» **EXCERPTED RECORDS**
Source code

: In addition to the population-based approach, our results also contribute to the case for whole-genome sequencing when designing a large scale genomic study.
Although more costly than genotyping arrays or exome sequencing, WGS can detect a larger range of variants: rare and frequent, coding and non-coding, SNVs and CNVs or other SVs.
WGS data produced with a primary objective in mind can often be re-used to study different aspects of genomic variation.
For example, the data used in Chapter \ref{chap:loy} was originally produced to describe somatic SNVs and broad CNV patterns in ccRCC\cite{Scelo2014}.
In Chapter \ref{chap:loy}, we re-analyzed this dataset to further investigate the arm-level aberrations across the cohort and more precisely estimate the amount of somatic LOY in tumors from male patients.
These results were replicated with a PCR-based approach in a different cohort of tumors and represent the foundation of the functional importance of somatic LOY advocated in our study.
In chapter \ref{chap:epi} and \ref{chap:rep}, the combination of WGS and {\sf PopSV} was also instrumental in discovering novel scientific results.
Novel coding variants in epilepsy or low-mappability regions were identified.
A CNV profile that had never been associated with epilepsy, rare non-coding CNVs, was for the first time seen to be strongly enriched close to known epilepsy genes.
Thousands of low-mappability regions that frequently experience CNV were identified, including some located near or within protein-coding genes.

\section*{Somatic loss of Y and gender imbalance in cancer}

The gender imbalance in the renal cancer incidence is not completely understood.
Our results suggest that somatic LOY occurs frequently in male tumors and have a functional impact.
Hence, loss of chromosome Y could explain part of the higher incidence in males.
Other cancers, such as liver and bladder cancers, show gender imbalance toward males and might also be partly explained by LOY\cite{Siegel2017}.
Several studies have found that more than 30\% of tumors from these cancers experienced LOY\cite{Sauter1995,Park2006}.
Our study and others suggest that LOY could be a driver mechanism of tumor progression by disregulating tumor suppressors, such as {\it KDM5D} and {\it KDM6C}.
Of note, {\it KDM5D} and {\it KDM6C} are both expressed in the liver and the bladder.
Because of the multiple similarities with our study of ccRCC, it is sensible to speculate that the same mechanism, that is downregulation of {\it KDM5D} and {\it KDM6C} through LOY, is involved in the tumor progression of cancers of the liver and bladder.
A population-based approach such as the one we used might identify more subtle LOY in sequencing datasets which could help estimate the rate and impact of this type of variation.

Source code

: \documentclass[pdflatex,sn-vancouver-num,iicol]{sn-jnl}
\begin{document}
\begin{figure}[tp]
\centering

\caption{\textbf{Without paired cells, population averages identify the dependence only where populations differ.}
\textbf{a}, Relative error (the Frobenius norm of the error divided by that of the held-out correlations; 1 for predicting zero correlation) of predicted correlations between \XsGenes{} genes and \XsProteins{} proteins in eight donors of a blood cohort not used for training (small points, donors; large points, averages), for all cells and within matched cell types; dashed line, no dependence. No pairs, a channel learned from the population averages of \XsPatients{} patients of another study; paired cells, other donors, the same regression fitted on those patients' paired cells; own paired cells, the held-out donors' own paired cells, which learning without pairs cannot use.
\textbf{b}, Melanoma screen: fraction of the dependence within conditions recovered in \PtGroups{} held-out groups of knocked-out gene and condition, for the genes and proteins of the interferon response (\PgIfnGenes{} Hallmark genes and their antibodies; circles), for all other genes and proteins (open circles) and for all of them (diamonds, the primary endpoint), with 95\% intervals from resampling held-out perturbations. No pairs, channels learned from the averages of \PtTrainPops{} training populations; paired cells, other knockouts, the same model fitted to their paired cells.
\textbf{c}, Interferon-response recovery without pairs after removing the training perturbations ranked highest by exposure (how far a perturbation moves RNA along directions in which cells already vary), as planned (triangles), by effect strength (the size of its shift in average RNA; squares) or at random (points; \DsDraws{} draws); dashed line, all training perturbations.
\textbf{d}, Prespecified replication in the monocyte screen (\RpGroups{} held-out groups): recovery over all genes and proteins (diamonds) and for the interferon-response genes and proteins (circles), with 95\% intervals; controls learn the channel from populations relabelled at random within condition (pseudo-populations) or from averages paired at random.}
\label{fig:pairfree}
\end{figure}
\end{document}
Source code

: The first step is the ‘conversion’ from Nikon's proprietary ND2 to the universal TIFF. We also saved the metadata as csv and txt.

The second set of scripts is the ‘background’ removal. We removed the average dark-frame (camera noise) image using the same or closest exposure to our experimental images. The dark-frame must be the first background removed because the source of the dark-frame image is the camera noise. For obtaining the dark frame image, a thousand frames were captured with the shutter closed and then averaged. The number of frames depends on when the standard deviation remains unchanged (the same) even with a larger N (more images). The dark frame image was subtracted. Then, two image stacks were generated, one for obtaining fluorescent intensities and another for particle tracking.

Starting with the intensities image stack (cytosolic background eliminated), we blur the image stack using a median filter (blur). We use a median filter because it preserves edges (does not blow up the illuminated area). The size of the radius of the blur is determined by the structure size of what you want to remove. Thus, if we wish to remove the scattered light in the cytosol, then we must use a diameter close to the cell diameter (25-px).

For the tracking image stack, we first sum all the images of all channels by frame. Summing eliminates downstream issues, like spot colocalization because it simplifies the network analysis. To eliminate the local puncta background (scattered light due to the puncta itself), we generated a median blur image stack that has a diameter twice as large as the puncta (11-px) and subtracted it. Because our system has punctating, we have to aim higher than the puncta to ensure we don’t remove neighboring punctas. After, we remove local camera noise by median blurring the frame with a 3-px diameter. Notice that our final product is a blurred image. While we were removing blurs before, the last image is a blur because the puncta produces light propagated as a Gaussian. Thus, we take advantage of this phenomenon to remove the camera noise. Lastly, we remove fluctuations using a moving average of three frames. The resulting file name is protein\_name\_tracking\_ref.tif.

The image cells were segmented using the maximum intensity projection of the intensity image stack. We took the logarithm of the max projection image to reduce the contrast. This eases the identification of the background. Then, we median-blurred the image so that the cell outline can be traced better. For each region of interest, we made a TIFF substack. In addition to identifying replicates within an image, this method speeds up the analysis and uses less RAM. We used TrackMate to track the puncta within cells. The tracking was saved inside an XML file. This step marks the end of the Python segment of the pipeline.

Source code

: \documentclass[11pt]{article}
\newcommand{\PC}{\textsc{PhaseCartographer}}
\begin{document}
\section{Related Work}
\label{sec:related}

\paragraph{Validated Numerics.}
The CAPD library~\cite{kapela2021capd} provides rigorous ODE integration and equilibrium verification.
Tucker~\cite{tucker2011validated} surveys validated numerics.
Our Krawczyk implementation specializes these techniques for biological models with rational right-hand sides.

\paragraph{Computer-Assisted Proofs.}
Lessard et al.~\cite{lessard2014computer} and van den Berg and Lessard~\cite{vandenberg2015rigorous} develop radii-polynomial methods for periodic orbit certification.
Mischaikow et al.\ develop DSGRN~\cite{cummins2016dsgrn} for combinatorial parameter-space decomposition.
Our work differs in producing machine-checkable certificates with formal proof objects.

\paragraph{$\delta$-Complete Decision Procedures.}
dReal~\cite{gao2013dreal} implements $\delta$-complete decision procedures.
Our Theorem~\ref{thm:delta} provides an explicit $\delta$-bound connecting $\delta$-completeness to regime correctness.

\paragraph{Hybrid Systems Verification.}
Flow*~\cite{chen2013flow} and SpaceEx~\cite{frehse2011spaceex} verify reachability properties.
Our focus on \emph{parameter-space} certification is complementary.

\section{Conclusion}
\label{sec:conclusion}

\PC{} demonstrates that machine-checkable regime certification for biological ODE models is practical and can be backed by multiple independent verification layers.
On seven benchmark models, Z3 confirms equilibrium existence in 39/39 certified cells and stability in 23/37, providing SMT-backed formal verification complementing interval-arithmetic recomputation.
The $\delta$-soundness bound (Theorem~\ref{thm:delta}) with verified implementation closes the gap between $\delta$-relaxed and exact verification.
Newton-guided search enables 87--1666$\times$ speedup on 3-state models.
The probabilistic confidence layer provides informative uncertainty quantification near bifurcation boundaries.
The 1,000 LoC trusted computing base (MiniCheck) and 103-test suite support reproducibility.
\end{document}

» **WHAT THE TASK ASKS**
All lines from the beginning of the entries through the line marked "novel scientific results." are to be output exactly; nothing else belongs in the answer.

» **WRITTEN SOLUTION**
Source code

: In addition to the population-based approach, our results also contribute to the case for whole-genome sequencing when designing a large scale genomic study.
Although more costly than genotyping arrays or exome sequencing, WGS can detect a larger range of variants: rare and frequent, coding and non-coding, SNVs and CNVs or other SVs.
WGS data produced with a primary objective in mind can often be re-used to study different aspects of genomic variation.
For example, the data used in Chapter \ref{chap:loy} was originally produced to describe somatic SNVs and broad CNV patterns in ccRCC\cite{Scelo2014}.
In Chapter \ref{chap:loy}, we re-analyzed this dataset to further investigate the arm-level aberrations across the cohort and more precisely estimate the amount of somatic LOY in tumors from male patients.
These results were replicated with a PCR-based approach in a different cohort of tumors and represent the foundation of the functional importance of somatic LOY advocated in our study.
In chapter \ref{chap:epi} and \ref{chap:rep}, the combination of WGS and {\sf PopSV} was also instrumental in discovering novel scientific results.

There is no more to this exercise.